## WORK REQUEST
Only one stretch of the data below should be repeated: the lines from the line containing "Todas as features" through the line containing "Quando se trata", inclusive, exactly as they are.

## GIVEN DATA
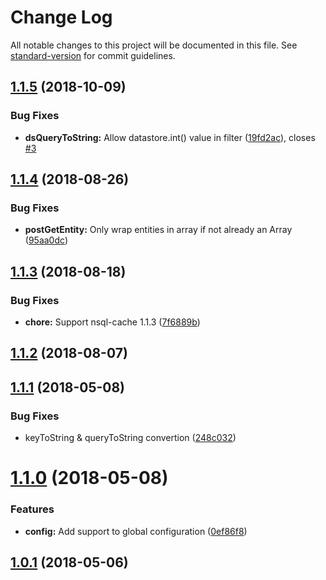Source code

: # Change Log

All notable changes to this project will be documented in this file. See [standard-version](https://github.com/conventional-changelog/standard-version) for commit guidelines.

<a name="1.1.5"></a>
## [1.1.5](https://github.com/sebelga/nsql-cache-datastore/compare/v1.1.4...v1.1.5) (2018-10-09)


### Bug Fixes

* **dsQueryToString:** Allow datastore.int() value in filter ([19fd2ac](https://github.com/sebelga/nsql-cache-datastore/commit/19fd2ac)), closes [#3](https://github.com/sebelga/nsql-cache-datastore/issues/3)



<a name="1.1.4"></a>
## [1.1.4](https://github.com/sebelga/nsql-cache-datastore/compare/v1.1.3...v1.1.4) (2018-08-26)


### Bug Fixes

* **postGetEntity:** Only wrap entities in array if not already an Array ([95aa0dc](https://github.com/sebelga/nsql-cache-datastore/commit/95aa0dc))



<a name="1.1.3"></a>
## [1.1.3](https://github.com/sebelga/nsql-cache-datastore/compare/v1.1.2...v1.1.3) (2018-08-18)


### Bug Fixes

* **chore:** Support nsql-cache 1.1.3 ([7f6889b](https://github.com/sebelga/nsql-cache-datastore/commit/7f6889b))



<a name="1.1.2"></a>
## [1.1.2](https://github.com/sebelga/nsql-cache-datastore/compare/v1.1.1...v1.1.2) (2018-08-07)



<a name="1.1.1"></a>
## [1.1.1](https://github.com/sebelga/nsql-cache-datastore/compare/v1.1.0...v1.1.1) (2018-05-08)


### Bug Fixes

* keyToString & queryToString convertion ([248c032](https://github.com/sebelga/nsql-cache-datastore/commit/248c032))



<a name="1.1.0"></a>
# [1.1.0](https://github.com/sebelga/nsql-cache-datastore/compare/v1.0.1...v1.1.0) (2018-05-08)


### Features

* **config:** Add support to global configuration ([0ef86f8](https://github.com/sebelga/nsql-cache-datastore/commit/0ef86f8))



<a name="1.0.1"></a>
## [1.0.1](https://github.com/sebelga/nsql-cache-datastore/compare/v1.0.0...v1.0.1) (2018-05-06)

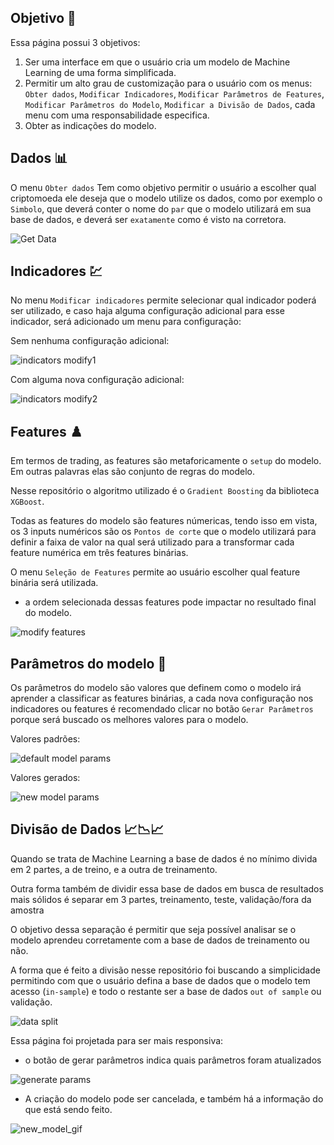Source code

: ## Objetivo 🎯
Essa página possui 3 objetivos:

1. Ser uma interface em que o usuário cria um modelo de Machine Learning de uma forma simplificada.
2. Permitir um alto grau de customização para o usuário com os menus: `Obter dados`, `Modificar Indicadores`, `Modificar Parâmetros de Features`, `Modificar Parâmetros do Modelo`, `Modificar a Divisão de Dados`, cada menu com uma responsabilidade especifica.
3. Obter as indicações do modelo.
 
 ## Dados 📊

O menu `Obter dados` Tem como objetivo permitir o usuário a escolher qual criptomoeda ele deseja que o modelo utilize os dados, como por exemplo o `Simbolo`, que deverá conter o nome do `par` que o modelo utilizará em sua base de dados, e deverá ser `exatamente` como é visto na corretora.

![Get Data](https://github.com/m-marqx/Hoffman-IRB/assets/124513922/ad3b1938-3b54-4cd5-89ad-980f3eb73430)


## Indicadores 💹

No menu `Modificar indicadores` permite selecionar qual indicador poderá ser utilizado, e caso haja alguma configuração adicional para esse indicador, será adicionado um menu para configuração:


Sem nenhuma configuração adicional:

![indicators modify1](https://github.com/m-marqx/Hoffman-IRB/assets/124513922/74e9e6c2-db3e-4783-bcee-6afac7f1cae0)


Com alguma nova configuração adicional:

![indicators modify2](https://github.com/m-marqx/Hoffman-IRB/assets/124513922/84b0ff4d-5448-4aec-8b92-38ad165cc8f7)

## Features ♟️
Em termos de trading, as features são metaforicamente o `setup` do modelo. Em outras palavras elas são conjunto de regras do modelo.

Nesse repositório o algoritmo utilizado é o `Gradient Boosting` da biblioteca `XGBoost`. 

Todas as features do modelo são features númericas, tendo isso em vista, os 3 inputs numéricos são os `Pontos de corte` que o modelo utilizará para definir a faixa de valor na qual será utilizado para a transformar cada feature numérica em três features binárias.

O menu  `Seleção de Features` permite ao usuário escolher qual feature binária será utilizada.

- a ordem selecionada dessas features pode impactar no resultado final do modelo.

![modify features](https://github.com/m-marqx/Hoffman-IRB/assets/124513922/98e2ac70-e89e-48a3-90d5-64706ea00c36)

## Parâmetros do modelo 🤖

Os parâmetros do modelo são valores que definem como o modelo irá aprender a classificar as features binárias, a cada nova configuração nos indicadores ou features é recomendado clicar no botão `Gerar Parâmetros` porque será buscado os melhores valores para o modelo.

Valores padrões:

![default model params](https://github.com/m-marqx/Hoffman-IRB/assets/124513922/9ac35d28-5afb-476e-9540-54762b881409)


Valores gerados:

![new model params](https://github.com/m-marqx/Hoffman-IRB/assets/124513922/a860e2f1-05cf-4c15-b4ba-ca37b6ebd100)


## Divisão de Dados 📈📉📈

Quando se trata de Machine Learning a base de dados é no mínimo divida em 2 partes, a de treino, e a outra de treinamento.

Outra forma também de dividir essa base de dados em busca de resultados mais sólidos é separar em 3 partes, treinamento, teste, validação/fora da amostra

O objetivo dessa separação é permitir que seja possível analisar se o modelo aprendeu corretamente com a base de dados de treinamento ou não.

A forma que é feito a divisão nesse repositório foi buscando a simplicidade permitindo com que o usuário defina a base de dados que o modelo tem acesso (`in-sample`) e todo o restante ser a base de dados `out of sample` ou validação.

![data split](https://github.com/m-marqx/Hoffman-IRB/assets/124513922/1b509efe-df29-4962-ad12-631de3dfcaa9)



Essa página foi projetada para ser mais responsiva:

* o botão de gerar parâmetros indica quais parâmetros foram atualizados

![generate params](https://github.com/m-marqx/Hoffman-IRB/assets/124513922/d70da265-3d1f-47d9-a7e6-a89b6471e7cc)


* A criação do modelo pode ser cancelada, e também há a informação do que está sendo feito.

![new_model_gif](https://github.com/m-marqx/Hoffman-IRB/assets/124513922/beedad9c-af59-4024-987f-e8379392b504)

## TASK SOLUTION
Todas as features do modelo são features númericas, tendo isso em vista, os 3 inputs numéricos são os `Pontos de corte` que o modelo utilizará para definir a faixa de valor na qual será utilizado para a transformar cada feature numérica em três features binárias.

O menu  `Seleção de Features` permite ao usuário escolher qual feature binária será utilizada.

- a ordem selecionada dessas features pode impactar no resultado final do modelo.

![modify features](https://github.com/m-marqx/Hoffman-IRB/assets/124513922/98e2ac70-e89e-48a3-90d5-64706ea00c36)

## Parâmetros do modelo 🤖

Os parâmetros do modelo são valores que definem como o modelo irá aprender a classificar as features binárias, a cada nova configuração nos indicadores ou features é recomendado clicar no botão `Gerar Parâmetros` porque será buscado os melhores valores para o modelo.

Valores padrões:

![default model params](https://github.com/m-marqx/Hoffman-IRB/assets/124513922/9ac35d28-5afb-476e-9540-54762b881409)


Valores gerados:

![new model params](https://github.com/m-marqx/Hoffman-IRB/assets/124513922/a860e2f1-05cf-4c15-b4ba-ca37b6ebd100)


## Divisão de Dados 📈📉📈

Quando se trata de Machine Learning a base de dados é no mínimo divida em 2 partes, a de treino, e a outra de treinamento.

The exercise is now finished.